Scamorze amare (del “non” Molise)

Mettiamo un attimo da parte l’amore per la terra d’origine, il Molise. Proviamo a ragionare con la testa e non con il cuore. Fino a ieri abbiamo sempre associato al prodotto molisano la massima qualità, forse perché ricordiamo quei paesi pieni di vacche gonfie di latte, scodinzolanti persino sulle strade provinciali scortate dal pastore cotto dal sole. O abbiamo assistito alle lavorazioni in quelle casette di pietra spessa: una vera e propria “arte” frutto di antiche pratiche, infiniti passaggi generazionali, di tanti segreti e sapienza tramandata di padre in figlio.

Che le cose negli ultimi anni fossero cambiate, ce ne siamo accorti un po’ tutti. Quante macellerie hanno chiuso, specie alla morte del titolare, con i figli a studiare nel Nord Italia? Quanti piccoli negozi a conduzione familiare hanno abbassato definitivamente la saracinesca? Quanti punti vendita in genere sono scomparsi, lasciando solo ricordi sempre più sbiaditi? Quanta gente è andata via per sempre, facendo persino perdere le tracce? E le botteghe, quelle splendide botteghe artigiane, che fine hanno fatto?

Vedendo la trasmissione “Report” di lunedì scorso, con quel lunghissimo elenco di aziende molisane, dai nomi familiarissimi da anni, che purtroppo utilizzano latte estero (molte senza dirlo), in tanti abbiamo avuto il classico colpo al cuore. E’ stata la certificazione di un mondo finito per sempre. E la domanda è ormai spontanea: perché dovremmo comprare nel supermercato a Roma un prodotto che viene dal Molise se poi molisano non lo è più? Chi ce lo garantisce più che quel prodotto rispetta certa “molisanità antica”, certi disciplinari frutto più di pratica che di leggi, dal momento che diverse aziende scrivono sulla confezione o sul proprio sito internet di produrre con latte “molisano al 100%” mentre poi – come s’è visto in tv – viene dalla Germania o dalla Polonia?

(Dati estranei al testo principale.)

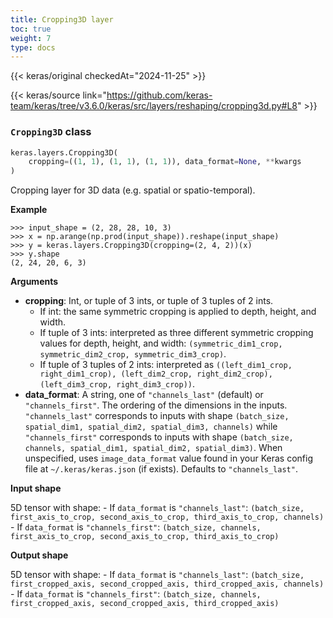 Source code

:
 ```yaml
---
title: Cropping3D layer
toc: true
weight: 7
type: docs
---
```


{{< keras/original checkedAt="2024-11-25" >}}

{{< keras/source link="https://github.com/keras-team/keras/tree/v3.6.0/keras/src/layers/reshaping/cropping3d.py#L8" >}}

### `Cropping3D` class

```python
keras.layers.Cropping3D(
    cropping=((1, 1), (1, 1), (1, 1)), data_format=None, **kwargs
)
```

Cropping layer for 3D data (e.g. spatial or spatio-temporal).

**Example**

```console
>>> input_shape = (2, 28, 28, 10, 3)
>>> x = np.arange(np.prod(input_shape)).reshape(input_shape)
>>> y = keras.layers.Cropping3D(cropping=(2, 4, 2))(x)
>>> y.shape
(2, 24, 20, 6, 3)
```

**Arguments**

- **cropping**: Int, or tuple of 3 ints, or tuple of 3 tuples of 2 ints.
  - If int: the same symmetric cropping is applied to depth, height, and width.
  - If tuple of 3 ints: interpreted as three different symmetric cropping values for depth, height, and width: `(symmetric_dim1_crop, symmetric_dim2_crop, symmetric_dim3_crop)`.
  - If tuple of 3 tuples of 2 ints: interpreted as `((left_dim1_crop, right_dim1_crop), (left_dim2_crop, right_dim2_crop), (left_dim3_crop, right_dim3_crop))`.
- **data_format**: A string, one of `"channels_last"` (default) or `"channels_first"`. The ordering of the dimensions in the inputs. `"channels_last"` corresponds to inputs with shape `(batch_size, spatial_dim1, spatial_dim2, spatial_dim3, channels)` while `"channels_first"` corresponds to inputs with shape `(batch_size, channels, spatial_dim1, spatial_dim2, spatial_dim3)`. When unspecified, uses `image_data_format` value found in your Keras config file at `~/.keras/keras.json` (if exists). Defaults to `"channels_last"`.

**Input shape**

5D tensor with shape: - If `data_format` is `"channels_last"`: `(batch_size, first_axis_to_crop, second_axis_to_crop, third_axis_to_crop, channels)` - If `data_format` is `"channels_first"`: `(batch_size, channels, first_axis_to_crop, second_axis_to_crop, third_axis_to_crop)`

**Output shape**

5D tensor with shape: - If `data_format` is `"channels_last"`: `(batch_size, first_cropped_axis, second_cropped_axis, third_cropped_axis, channels)` - If `data_format` is `"channels_first"`: `(batch_size, channels, first_cropped_axis, second_cropped_axis, third_cropped_axis)`
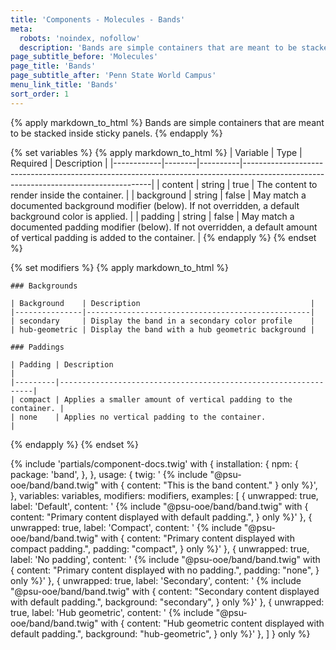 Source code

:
 ```yaml
---
title: 'Components - Molecules - Bands'
meta:
  robots: 'noindex, nofollow'
  description: 'Bands are simple containers that are meant to be stacked inside sticky panels.'
page_subtitle_before: 'Molecules'
page_title: 'Bands'
page_subtitle_after: 'Penn State World Campus'
menu_link_title: 'Bands'
sort_order: 1
---
```

{% apply markdown_to_html %}
  Bands are simple containers that are meant to be stacked inside sticky
  panels.
{% endapply %}

{% set variables %}
  {% apply markdown_to_html %}
    | Variable   | Type   | Required | Description                                                                                                                         |
    |------------|--------|----------|-------------------------------------------------------------------------------------------------------------------------------------|
    | content    | string | true     | The content to render inside the container.                                                                                         |
    | background | string | false    | May match a documented background modifier (below). If not overridden, a default background color is applied.                       |
    | padding    | string | false    | May match a documented padding modifier (below). If not overridden, a default amount of vertical padding is added to the container. |
  {% endapply %}
{% endset %}

{% set modifiers %}
  {% apply markdown_to_html %}

    ### Backgrounds

    | Background    | Description                                      |
    |---------------|--------------------------------------------------|
    | secondary     | Display the band in a secondary color profile    |
    | hub-geometric | Display the band with a hub geometric background |

    ### Paddings

    | Padding | Description                                                    |
    |---------|----------------------------------------------------------------|
    | compact | Applies a smaller amount of vertical padding to the container. |
    | none    | Applies no vertical padding to the container.                  |
  {% endapply %}
{% endset %}

{% include 'partials/component-docs.twig' with {
  installation: {
    npm: {
      package: 'band',
    },
  },
  usage: {
    twig: '
{% include "@psu-ooe/band/band.twig" with {
  content: "This is the band content."
} only %}',
  },
  variables: variables,
  modifiers: modifiers,
  examples: [
    {
      unwrapped: true,
      label: 'Default', 
      content: '
{% include "@psu-ooe/band/band.twig" with {
  content: "Primary content displayed with default padding.",
} only %}'
    },
    {
      unwrapped: true,
      label: 'Compact', 
      content: '
{% include "@psu-ooe/band/band.twig" with {
  content: "Primary content displayed with compact padding.",
  padding: "compact",
} only %}'
    },
    {
      unwrapped: true,
      label: 'No padding', 
      content: '
{% include "@psu-ooe/band/band.twig" with {
  content: "Primary content displayed with no padding.",
  padding: "none",
} only %}'
    },
    {
      unwrapped: true,
      label: 'Secondary', 
      content: '
{% include "@psu-ooe/band/band.twig" with {
  content: "Secondary content displayed with default padding.",
  background: "secondary",
} only %}'
    },
    {
      unwrapped: true,
      label: 'Hub geometric', 
      content: '
{% include "@psu-ooe/band/band.twig" with {
  content: "Hub geometric content displayed with default padding.",
  background: "hub-geometric",
} only %}'
    },
  ]
} only %} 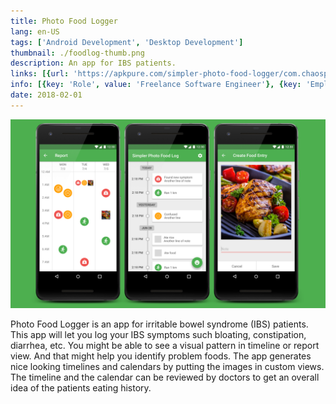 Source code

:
 ```yaml
---
title: Photo Food Logger
lang: en-US
tags: ['Android Development', 'Desktop Development']
thumbnail: ./foodlog-thumb.png
description: An app for IBS patients.
links: [{url: 'https://apkpure.com/simpler-photo-food-logger/com.chaosplay.foodlogger', text: 'Get it on th', icon: ['fab', 'google-play']}]
info: [{key: 'Role', value: 'Freelance Software Engineer'}, {key: 'Employment', value: 'Amer Khalid, India'}, {key: 'Skills involved', value: ['Android SDK', 'Custom View Development', 'Performance Analysis', 'Desktop Development']}, {key: 'Tech used', value: ['Java', 'Android SDK', 'Android Studio']}]
date: 2018-02-01
---
```

![An image](/foodlog.png)

Photo Food Logger is an app for irritable bowel syndrome (IBS) patients. This app will let you log your IBS symptoms such bloating, constipation, diarrhea, etc. You might be able to see a visual pattern in timeline or report view. And that might help you identify problem foods. The app generates nice looking timelines and calendars by putting the images in custom views. The timeline and the calendar can be reviewed by doctors to get an overall idea of the patients eating history. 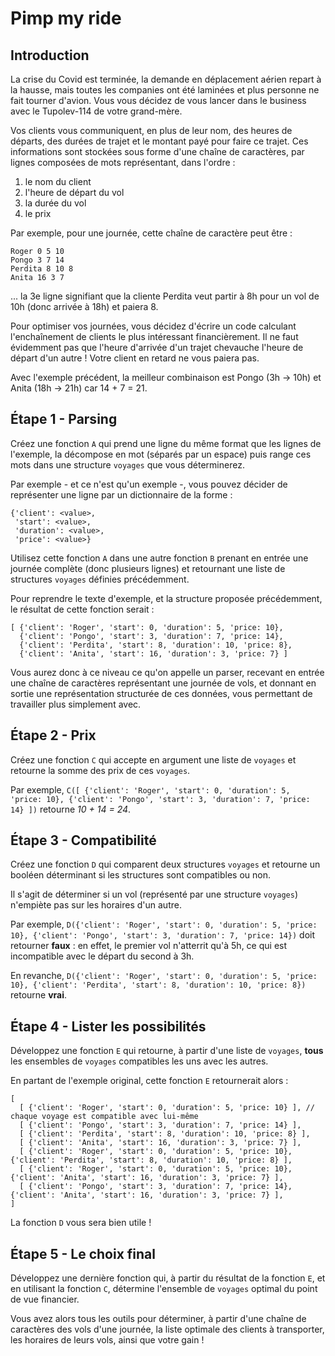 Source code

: # Pimp my ride

## Introduction

La crise du Covid est terminée, la demande en déplacement aérien repart à la hausse, mais toutes les companies ont été laminées et plus personne ne fait tourner d'avion.
Vous vous décidez de vous lancer dans le business avec le Tupolev-114 de votre grand-mère.

Vos clients vous communiquent, en plus de leur nom, des heures de départs, des durées de trajet et le montant payé pour faire ce trajet.
Ces informations sont stockées sous forme d'une chaîne de caractères, par lignes composées de mots représentant, dans l'ordre :

1. le nom du client
2. l'heure de départ du vol
3. la durée du vol
4. le prix

Par exemple, pour une journée, cette chaîne de caractère peut être :

```
Roger 0 5 10
Pongo 3 7 14
Perdita 8 10 8
Anita 16 3 7
```

... la 3e ligne signifiant que la cliente Perdita veut partir à 8h pour un vol de 10h (donc arrivée à 18h) et paiera 8.

Pour optimiser vos journées, vous décidez d'écrire un code calculant l'enchaînement de clients le plus intéressant financièrement.
Il ne faut évidemment pas que l'heure d'arrivée d'un trajet chevauche l'heure de départ d'un autre ! Votre client en retard ne vous paiera pas.

Avec l'exemple précédent, la meilleur combinaison est Pongo (3h -> 10h) et Anita (18h -> 21h) car 14 + 7 = 21.

## Étape 1 - Parsing

Créez une fonction `A` qui prend une ligne du même format que les lignes de l'exemple, la décompose en mot (séparés par un espace) puis range ces mots dans une structure `voyages` que vous déterminerez.

Par exemple - et ce n'est qu'un exemple -, vous pouvez décider de représenter une ligne par un dictionnaire de la forme :
```
{'client': <value>,
 'start': <value>,
 'duration': <value>,
 'price': <value>}
```

Utilisez cette fonction `A` dans une autre fonction `B` prenant en entrée une journée complète (donc plusieurs lignes) et retournant une liste de structures `voyages` définies précédemment.

Pour reprendre le texte d'exemple, et la structure proposée précédemment, le résultat de cette fonction serait :

```
[ {'client': 'Roger', 'start': 0, 'duration': 5, 'price: 10},
  {'client': 'Pongo', 'start': 3, 'duration': 7, 'price: 14},
  {'client': 'Perdita', 'start': 8, 'duration': 10, 'price: 8},
  {'client': 'Anita', 'start': 16, 'duration': 3, 'price: 7} ]
```

Vous aurez donc à ce niveau ce qu'on appelle un parser, recevant en entrée une chaîne de caractères représentant une journée de vols, et donnant en sortie une représentation structurée de ces données, vous permettant de travailler plus simplement avec.

## Étape 2 - Prix

Créez une fonction `C` qui accepte en argument une liste de `voyages` et retourne la somme des prix de ces `voyages`.

Par exemple, `C([ {'client': 'Roger', 'start': 0, 'duration': 5, 'price: 10}, {'client': 'Pongo', 'start': 3, 'duration': 7, 'price: 14} ])` retourne *10 + 14 = 24*.

## Étape 3 - Compatibilité

Créez une fonction `D` qui comparent deux structures `voyages` et retourne un booléen déterminant si les structures sont compatibles ou non.

Il s'agit de déterminer si un vol (représenté par une structure `voyages`) n'empiète pas sur les horaires d'un autre.

Par exemple, `D({'client': 'Roger', 'start': 0, 'duration': 5, 'price: 10}, {'client': 'Pongo', 'start': 3, 'duration': 7, 'price: 14})` doit retourner **faux** : en effet, le premier vol n'atterrit qu'à 5h, ce qui est incompatible avec le départ du second à 3h.

En revanche, `D({'client': 'Roger', 'start': 0, 'duration': 5, 'price: 10}, {'client': 'Perdita', 'start': 8, 'duration': 10, 'price: 8})` retourne **vrai**.

## Étape 4 - Lister les possibilités

Développez une fonction `E` qui retourne, à partir d'une liste de `voyages`, **tous** les ensembles de `voyages` compatibles les uns avec les autres.

En partant de l'exemple original, cette fonction `E` retournerait alors :

```
[
  [ {'client': 'Roger', 'start': 0, 'duration': 5, 'price: 10} ], // chaque voyage est compatible avec lui-même
  [ {'client': 'Pongo', 'start': 3, 'duration': 7, 'price: 14} ],
  [ {'client': 'Perdita', 'start': 8, 'duration': 10, 'price: 8} ],
  [ {'client': 'Anita', 'start': 16, 'duration': 3, 'price: 7} ],
  [ {'client': 'Roger', 'start': 0, 'duration': 5, 'price: 10}, {'client': 'Perdita', 'start': 8, 'duration': 10, 'price: 8} ],
  [ {'client': 'Roger', 'start': 0, 'duration': 5, 'price: 10}, {'client': 'Anita', 'start': 16, 'duration': 3, 'price: 7} ],
  [ {'client': 'Pongo', 'start': 3, 'duration': 7, 'price: 14}, {'client': 'Anita', 'start': 16, 'duration': 3, 'price: 7} ],
]
```

La fonction `D` vous sera bien utile !

## Étape 5 - Le choix final

Développez une dernière fonction qui, à partir du résultat de la fonction `E`, et en utilisant la fonction `C`, détermine l'ensemble de `voyages` optimal du point de vue financier.

Vous avez alors tous les outils pour déterminer, à partir d'une chaîne de caractères des vols d'une journée, la liste optimale des clients à transporter, les horaires de leurs vols, ainsi que votre gain ! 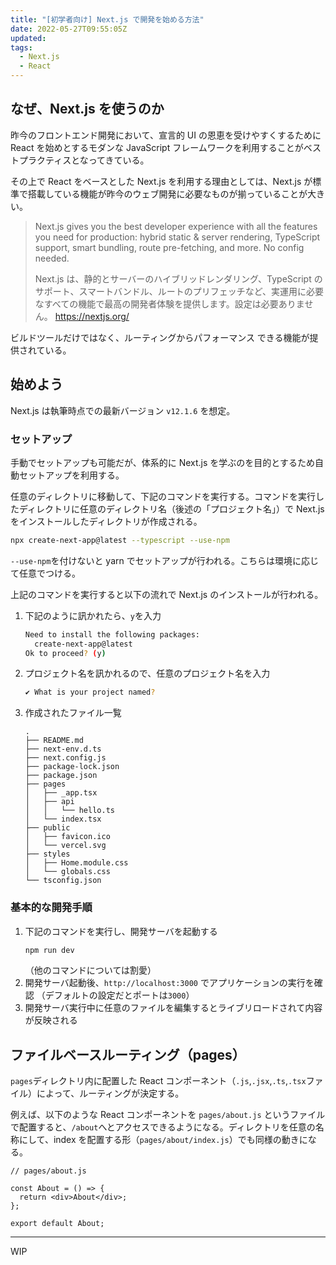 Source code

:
 ```yaml
---
title: "[初学者向け] Next.js で開発を始める方法"
date: 2022-05-27T09:55:05Z
updated:
tags:
  - Next.js
  - React
---
```


## なぜ、Next.js を使うのか

昨今のフロントエンド開発において、宣言的 UI の恩恵を受けやすくするために React を始めとするモダンな JavaScript フレームワークを利用することがベストプラクティスとなってきている。

その上で React をベースとした Next.js を利用する理由としては、Next.js が標準で搭載している機能が昨今のウェブ開発に必要なものが揃っていることが大きい。

> Next.js gives you the best developer experience with all the features you need for production: hybrid static & server rendering, TypeScript support, smart bundling, route pre-fetching, and more. No config needed.
>
> Next.js は、静的とサーバーのハイブリッドレンダリング、TypeScript のサポート、スマートバンドル、ルートのプリフェッチなど、実運用に必要なすべての機能で最高の開発者体験を提供します。設定は必要ありません。
> https://nextjs.org/

ビルドツールだけではなく、ルーティングからパフォーマンス
できる機能が提供されている。

## 始めよう

Next.js は執筆時点での最新バージョン `v12.1.6` を想定。

### セットアップ

手動でセットアップも可能だが、体系的に Next.js を学ぶのを目的とするため自動セットアップを利用する。

任意のディレクトリに移動して、下記のコマンドを実行する。コマンドを実行したディレクトリに任意のディレクトリ名（後述の「プロジェクト名」）で Next.js をインストールしたディレクトリが作成される。

```bash
npx create-next-app@latest --typescript --use-npm
```

`--use-npm`を付けないと yarn でセットアップが行われる。こちらは環境に応じて任意でつける。

上記のコマンドを実行すると以下の流れで Next.js のインストールが行われる。

1. 下記のように訊かれたら、`y`を入力
   ```bash
   Need to install the following packages:
     create-next-app@latest
   Ok to proceed? (y)
   ```
2. プロジェクト名を訊かれるので、任意のプロジェクト名を入力
   ```bash
   ✔ What is your project named?
   ```
3. 作成されたファイル一覧
   ```
   .
   ├── README.md
   ├── next-env.d.ts
   ├── next.config.js
   ├── package-lock.json
   ├── package.json
   ├── pages
   │   ├── _app.tsx
   │   ├── api
   │   │   └── hello.ts
   │   └── index.tsx
   ├── public
   │   ├── favicon.ico
   │   └── vercel.svg
   ├── styles
   │   ├── Home.module.css
   │   └── globals.css
   └── tsconfig.json
   ```

### 基本的な開発手順

1. 下記のコマンドを実行し、開発サーバを起動する
   ```bash
   npm run dev
   ```
   （他のコマンドについては割愛）
2. 開発サーバ起動後、`http://localhost:3000` でアプリケーションの実行を確認
   （デフォルトの設定だとポートは`3000`）
3. 開発サーバ実行中に任意のファイルを編集するとライブリロードされて内容が反映される

## ファイルベースルーティング（pages）

`pages`ディレクトリ内に配置した React コンポーネント（`.js`,`.jsx`,`.ts`,`.tsx`ファイル）によって、ルーティングが決定する。

例えば、以下のような React コンポーネントを `pages/about.js` というファイルで配置すると、`/about`へとアクセスできるようになる。ディレクトリを任意の名称にして、index を配置する形（`pages/about/index.js`）でも同様の動きになる。

```tsx
// pages/about.js

const About = () => {
  return <div>About</div>;
};

export default About;
```

---

WIP
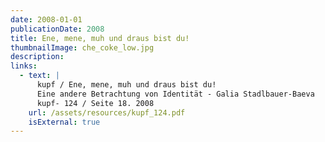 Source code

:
 ```yaml
---
date: 2008-01-01
publicationDate: 2008
title: Ene, mene, muh und draus bist du!
thumbnailImage: che_coke_low.jpg
description:
links:
  - text: |
      kupf / Ene, mene, muh und draus bist du!
      Eine andere Betrachtung von Identität - Galia Stadlbauer-Baeva
      kupf- 124 / Seite 18. 2008
    url: /assets/resources/kupf_124.pdf
    isExternal: true
---
```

Il guaio è che quei pochi produttori, forse pochissimi, che ancora realizzano la scamorza o il caciocavallo come si faceva trent’anni fa e che vendono il prodotto nel proprio comune – reale filosofia del “chilometro zero” – pagheranno per una stragrande maggioranza che continua a beneficiare del nome di un “Molise incontaminato” ma che, ahinoi, tanto “incontaminato” non lo è più. E non dicendolo, come si è fatto per anni, ha portato a tutto questo.

Che senso ha, allora, oggi comprare un prodotto solo perché presumibilmente viene dal Molise? Non è forse meglio, qui a Roma, cercarsi un biologico di Maccarese o di Fiumicino, casomai con i Gruppi di acquisto? Amara ma concreta conclusione.